_Exercise objective_
In your answer, print every record exactly as it is written.

_Data for processing_
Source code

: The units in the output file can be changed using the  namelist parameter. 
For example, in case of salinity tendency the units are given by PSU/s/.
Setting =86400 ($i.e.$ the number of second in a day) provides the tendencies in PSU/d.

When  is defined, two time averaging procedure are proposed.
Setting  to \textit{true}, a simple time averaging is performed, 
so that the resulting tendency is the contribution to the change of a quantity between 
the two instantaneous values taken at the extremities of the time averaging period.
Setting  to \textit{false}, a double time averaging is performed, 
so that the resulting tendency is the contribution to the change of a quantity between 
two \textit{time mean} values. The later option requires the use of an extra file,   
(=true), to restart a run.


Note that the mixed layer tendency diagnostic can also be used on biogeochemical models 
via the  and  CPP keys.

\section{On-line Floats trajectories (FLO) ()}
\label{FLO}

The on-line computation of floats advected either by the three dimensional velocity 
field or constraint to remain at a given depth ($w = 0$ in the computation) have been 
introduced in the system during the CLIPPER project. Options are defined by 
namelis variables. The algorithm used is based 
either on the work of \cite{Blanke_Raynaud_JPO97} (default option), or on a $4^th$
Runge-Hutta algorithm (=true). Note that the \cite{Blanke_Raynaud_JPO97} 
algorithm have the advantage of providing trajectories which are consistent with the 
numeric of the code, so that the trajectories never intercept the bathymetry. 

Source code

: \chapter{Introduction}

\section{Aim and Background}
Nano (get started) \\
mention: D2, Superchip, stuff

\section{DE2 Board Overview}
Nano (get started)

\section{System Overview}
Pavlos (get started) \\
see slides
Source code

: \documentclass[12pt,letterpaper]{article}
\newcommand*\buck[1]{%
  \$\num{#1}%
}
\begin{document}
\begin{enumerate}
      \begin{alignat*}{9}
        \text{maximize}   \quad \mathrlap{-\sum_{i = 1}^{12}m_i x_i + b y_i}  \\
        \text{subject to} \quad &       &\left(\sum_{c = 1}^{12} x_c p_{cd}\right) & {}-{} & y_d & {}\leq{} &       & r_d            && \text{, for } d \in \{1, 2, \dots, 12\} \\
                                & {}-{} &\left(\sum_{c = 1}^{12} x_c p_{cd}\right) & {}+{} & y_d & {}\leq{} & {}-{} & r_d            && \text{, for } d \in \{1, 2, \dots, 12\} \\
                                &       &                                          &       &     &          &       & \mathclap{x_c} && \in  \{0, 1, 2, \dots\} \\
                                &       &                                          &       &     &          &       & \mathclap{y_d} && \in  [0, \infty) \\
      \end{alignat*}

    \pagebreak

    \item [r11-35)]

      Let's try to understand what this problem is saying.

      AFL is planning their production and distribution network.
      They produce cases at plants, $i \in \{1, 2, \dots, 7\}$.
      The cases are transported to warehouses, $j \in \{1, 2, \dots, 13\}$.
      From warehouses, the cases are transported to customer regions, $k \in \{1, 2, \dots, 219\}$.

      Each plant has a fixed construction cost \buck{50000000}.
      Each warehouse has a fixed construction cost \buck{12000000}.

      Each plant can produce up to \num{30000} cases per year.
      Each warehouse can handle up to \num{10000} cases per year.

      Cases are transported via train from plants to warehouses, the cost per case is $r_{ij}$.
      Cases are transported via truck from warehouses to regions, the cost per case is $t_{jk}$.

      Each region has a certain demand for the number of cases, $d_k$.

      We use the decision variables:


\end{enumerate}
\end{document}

_Solution for this exercise_
Source code

: The units in the output file can be changed using the  namelist parameter. 
For example, in case of salinity tendency the units are given by PSU/s/.
Setting =86400 ($i.e.$ the number of second in a day) provides the tendencies in PSU/d.

When  is defined, two time averaging procedure are proposed.
Setting  to \textit{true}, a simple time averaging is performed, 
so that the resulting tendency is the contribution to the change of a quantity between 
the two instantaneous values taken at the extremities of the time averaging period.
Setting  to \textit{false}, a double time averaging is performed, 
so that the resulting tendency is the contribution to the change of a quantity between 
two \textit{time mean} values. The later option requires the use of an extra file,   
(=true), to restart a run.


Note that the mixed layer tendency diagnostic can also be used on biogeochemical models 
via the  and  CPP keys.

\section{On-line Floats trajectories (FLO) ()}
\label{FLO}

The on-line computation of floats advected either by the three dimensional velocity 
field or constraint to remain at a given depth ($w = 0$ in the computation) have been 
introduced in the system during the CLIPPER project. Options are defined by 
namelis variables. The algorithm used is based 
either on the work of \cite{Blanke_Raynaud_JPO97} (default option), or on a $4^th$
Runge-Hutta algorithm (=true). Note that the \cite{Blanke_Raynaud_JPO97} 
algorithm have the advantage of providing trajectories which are consistent with the 
numeric of the code, so that the trajectories never intercept the bathymetry. 

Source code

: \chapter{Introduction}

\section{Aim and Background}
Nano (get started) \\
mention: D2, Superchip, stuff

\section{DE2 Board Overview}
Nano (get started)

\section{System Overview}
Pavlos (get started) \\
see slides
Source code

: \documentclass[12pt,letterpaper]{article}
\newcommand*\buck[1]{%
  \$\num{#1}%
}
\begin{document}
\begin{enumerate}
      \begin{alignat*}{9}
        \text{maximize}   \quad \mathrlap{-\sum_{i = 1}^{12}m_i x_i + b y_i}  \\
        \text{subject to} \quad &       &\left(\sum_{c = 1}^{12} x_c p_{cd}\right) & {}-{} & y_d & {}\leq{} &       & r_d            && \text{, for } d \in \{1, 2, \dots, 12\} \\
                                & {}-{} &\left(\sum_{c = 1}^{12} x_c p_{cd}\right) & {}+{} & y_d & {}\leq{} & {}-{} & r_d            && \text{, for } d \in \{1, 2, \dots, 12\} \\
                                &       &                                          &       &     &          &       & \mathclap{x_c} && \in  \{0, 1, 2, \dots\} \\
                                &       &                                          &       &     &          &       & \mathclap{y_d} && \in  [0, \infty) \\
      \end{alignat*}

    \pagebreak

    \item [r11-35)]

      Let's try to understand what this problem is saying.

      AFL is planning their production and distribution network.
      They produce cases at plants, $i \in \{1, 2, \dots, 7\}$.
      The cases are transported to warehouses, $j \in \{1, 2, \dots, 13\}$.
      From warehouses, the cases are transported to customer regions, $k \in \{1, 2, \dots, 219\}$.

      Each plant has a fixed construction cost \buck{50000000}.
      Each warehouse has a fixed construction cost \buck{12000000}.

      Each plant can produce up to \num{30000} cases per year.
      Each warehouse can handle up to \num{10000} cases per year.

      Cases are transported via train from plants to warehouses, the cost per case is $r_{ij}$.
      Cases are transported via truck from warehouses to regions, the cost per case is $t_{jk}$.

      Each region has a certain demand for the number of cases, $d_k$.

      We use the decision variables:


\end{enumerate}
\end{document}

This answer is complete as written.